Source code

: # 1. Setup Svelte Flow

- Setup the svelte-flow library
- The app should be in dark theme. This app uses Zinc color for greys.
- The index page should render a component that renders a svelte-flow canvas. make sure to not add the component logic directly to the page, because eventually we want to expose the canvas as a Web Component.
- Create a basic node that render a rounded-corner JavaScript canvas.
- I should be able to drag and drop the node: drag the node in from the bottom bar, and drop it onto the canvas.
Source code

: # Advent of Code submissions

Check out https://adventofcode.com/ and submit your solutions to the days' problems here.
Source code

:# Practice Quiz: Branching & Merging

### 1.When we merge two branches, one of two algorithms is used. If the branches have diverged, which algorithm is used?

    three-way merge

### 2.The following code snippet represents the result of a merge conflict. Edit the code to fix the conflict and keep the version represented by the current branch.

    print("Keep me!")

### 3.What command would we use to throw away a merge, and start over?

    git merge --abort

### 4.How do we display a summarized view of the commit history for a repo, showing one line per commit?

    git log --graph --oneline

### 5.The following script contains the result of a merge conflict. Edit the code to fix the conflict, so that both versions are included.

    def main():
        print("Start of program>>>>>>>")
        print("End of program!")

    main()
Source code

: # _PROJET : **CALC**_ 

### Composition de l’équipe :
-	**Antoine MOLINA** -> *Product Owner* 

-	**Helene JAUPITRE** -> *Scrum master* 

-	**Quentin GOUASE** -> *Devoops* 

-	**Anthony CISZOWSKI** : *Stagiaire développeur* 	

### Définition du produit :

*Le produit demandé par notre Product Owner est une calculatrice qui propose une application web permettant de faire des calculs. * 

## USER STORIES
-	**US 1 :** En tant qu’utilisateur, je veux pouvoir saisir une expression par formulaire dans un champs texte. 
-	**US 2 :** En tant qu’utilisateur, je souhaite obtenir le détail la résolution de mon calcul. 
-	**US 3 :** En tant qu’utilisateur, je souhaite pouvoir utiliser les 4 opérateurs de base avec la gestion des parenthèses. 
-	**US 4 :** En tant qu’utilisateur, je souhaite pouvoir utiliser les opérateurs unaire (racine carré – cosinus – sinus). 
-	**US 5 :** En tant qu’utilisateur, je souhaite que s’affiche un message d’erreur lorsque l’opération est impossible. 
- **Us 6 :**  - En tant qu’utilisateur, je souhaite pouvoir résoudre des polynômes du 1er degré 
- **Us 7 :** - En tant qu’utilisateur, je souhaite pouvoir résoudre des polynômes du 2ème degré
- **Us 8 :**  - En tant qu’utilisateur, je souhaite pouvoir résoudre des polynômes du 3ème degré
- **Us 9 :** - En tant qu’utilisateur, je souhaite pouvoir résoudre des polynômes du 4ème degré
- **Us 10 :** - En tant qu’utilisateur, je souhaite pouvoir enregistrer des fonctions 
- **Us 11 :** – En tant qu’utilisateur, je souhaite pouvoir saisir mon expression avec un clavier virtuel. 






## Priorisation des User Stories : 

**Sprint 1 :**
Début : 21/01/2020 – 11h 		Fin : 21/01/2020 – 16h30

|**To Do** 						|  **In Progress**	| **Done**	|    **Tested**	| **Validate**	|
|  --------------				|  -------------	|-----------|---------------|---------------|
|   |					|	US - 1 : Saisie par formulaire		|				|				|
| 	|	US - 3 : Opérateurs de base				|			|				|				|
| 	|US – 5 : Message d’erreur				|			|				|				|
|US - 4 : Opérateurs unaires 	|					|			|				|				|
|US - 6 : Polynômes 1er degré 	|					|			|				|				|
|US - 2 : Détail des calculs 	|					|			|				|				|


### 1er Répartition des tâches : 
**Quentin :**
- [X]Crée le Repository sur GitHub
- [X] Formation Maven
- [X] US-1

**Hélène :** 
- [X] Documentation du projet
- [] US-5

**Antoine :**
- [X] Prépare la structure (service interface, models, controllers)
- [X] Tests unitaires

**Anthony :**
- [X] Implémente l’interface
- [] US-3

> _What the exercise asks_: Give back the complete data exactly as supplied.

> _Reply_:
Source code

: # 1. Setup Svelte Flow

- Setup the svelte-flow library
- The app should be in dark theme. This app uses Zinc color for greys.
- The index page should render a component that renders a svelte-flow canvas. make sure to not add the component logic directly to the page, because eventually we want to expose the canvas as a Web Component.
- Create a basic node that render a rounded-corner JavaScript canvas.
- I should be able to drag and drop the node: drag the node in from the bottom bar, and drop it onto the canvas.
Source code

: # Advent of Code submissions

Check out https://adventofcode.com/ and submit your solutions to the days' problems here.
Source code

:# Practice Quiz: Branching & Merging

### 1.When we merge two branches, one of two algorithms is used. If the branches have diverged, which algorithm is used?

    three-way merge

### 2.The following code snippet represents the result of a merge conflict. Edit the code to fix the conflict and keep the version represented by the current branch.

    print("Keep me!")

### 3.What command would we use to throw away a merge, and start over?

    git merge --abort

### 4.How do we display a summarized view of the commit history for a repo, showing one line per commit?

    git log --graph --oneline

### 5.The following script contains the result of a merge conflict. Edit the code to fix the conflict, so that both versions are included.

    def main():
        print("Start of program>>>>>>>")
        print("End of program!")

    main()
Source code

: # _PROJET : **CALC**_ 

### Composition de l’équipe :
-	**Antoine MOLINA** -> *Product Owner* 

-	**Helene JAUPITRE** -> *Scrum master* 

-	**Quentin GOUASE** -> *Devoops* 

-	**Anthony CISZOWSKI** : *Stagiaire développeur* 	

### Définition du produit :

*Le produit demandé par notre Product Owner est une calculatrice qui propose une application web permettant de faire des calculs. * 

## USER STORIES
-	**US 1 :** En tant qu’utilisateur, je veux pouvoir saisir une expression par formulaire dans un champs texte. 
-	**US 2 :** En tant qu’utilisateur, je souhaite obtenir le détail la résolution de mon calcul. 
-	**US 3 :** En tant qu’utilisateur, je souhaite pouvoir utiliser les 4 opérateurs de base avec la gestion des parenthèses. 
-	**US 4 :** En tant qu’utilisateur, je souhaite pouvoir utiliser les opérateurs unaire (racine carré – cosinus – sinus). 
-	**US 5 :** En tant qu’utilisateur, je souhaite que s’affiche un message d’erreur lorsque l’opération est impossible. 
- **Us 6 :**  - En tant qu’utilisateur, je souhaite pouvoir résoudre des polynômes du 1er degré 
- **Us 7 :** - En tant qu’utilisateur, je souhaite pouvoir résoudre des polynômes du 2ème degré
- **Us 8 :**  - En tant qu’utilisateur, je souhaite pouvoir résoudre des polynômes du 3ème degré
- **Us 9 :** - En tant qu’utilisateur, je souhaite pouvoir résoudre des polynômes du 4ème degré
- **Us 10 :** - En tant qu’utilisateur, je souhaite pouvoir enregistrer des fonctions 
- **Us 11 :** – En tant qu’utilisateur, je souhaite pouvoir saisir mon expression avec un clavier virtuel. 






## Priorisation des User Stories : 

**Sprint 1 :**
Début : 21/01/2020 – 11h 		Fin : 21/01/2020 – 16h30

|**To Do** 						|  **In Progress**	| **Done**	|    **Tested**	| **Validate**	|
|  --------------				|  -------------	|-----------|---------------|---------------|
|   |					|	US - 1 : Saisie par formulaire		|				|				|
| 	|	US - 3 : Opérateurs de base				|			|				|				|
| 	|US – 5 : Message d’erreur				|			|				|				|
|US - 4 : Opérateurs unaires 	|					|			|				|				|
|US - 6 : Polynômes 1er degré 	|					|			|				|				|
|US - 2 : Détail des calculs 	|					|			|				|				|


### 1er Répartition des tâches : 
**Quentin :**
- [X]Crée le Repository sur GitHub
- [X] Formation Maven
- [X] US-1

**Hélène :** 
- [X] Documentation du projet
- [] US-5

**Antoine :**
- [X] Prépare la structure (service interface, models, controllers)
- [X] Tests unitaires

**Anthony :**
- [X] Implémente l’interface
- [] US-3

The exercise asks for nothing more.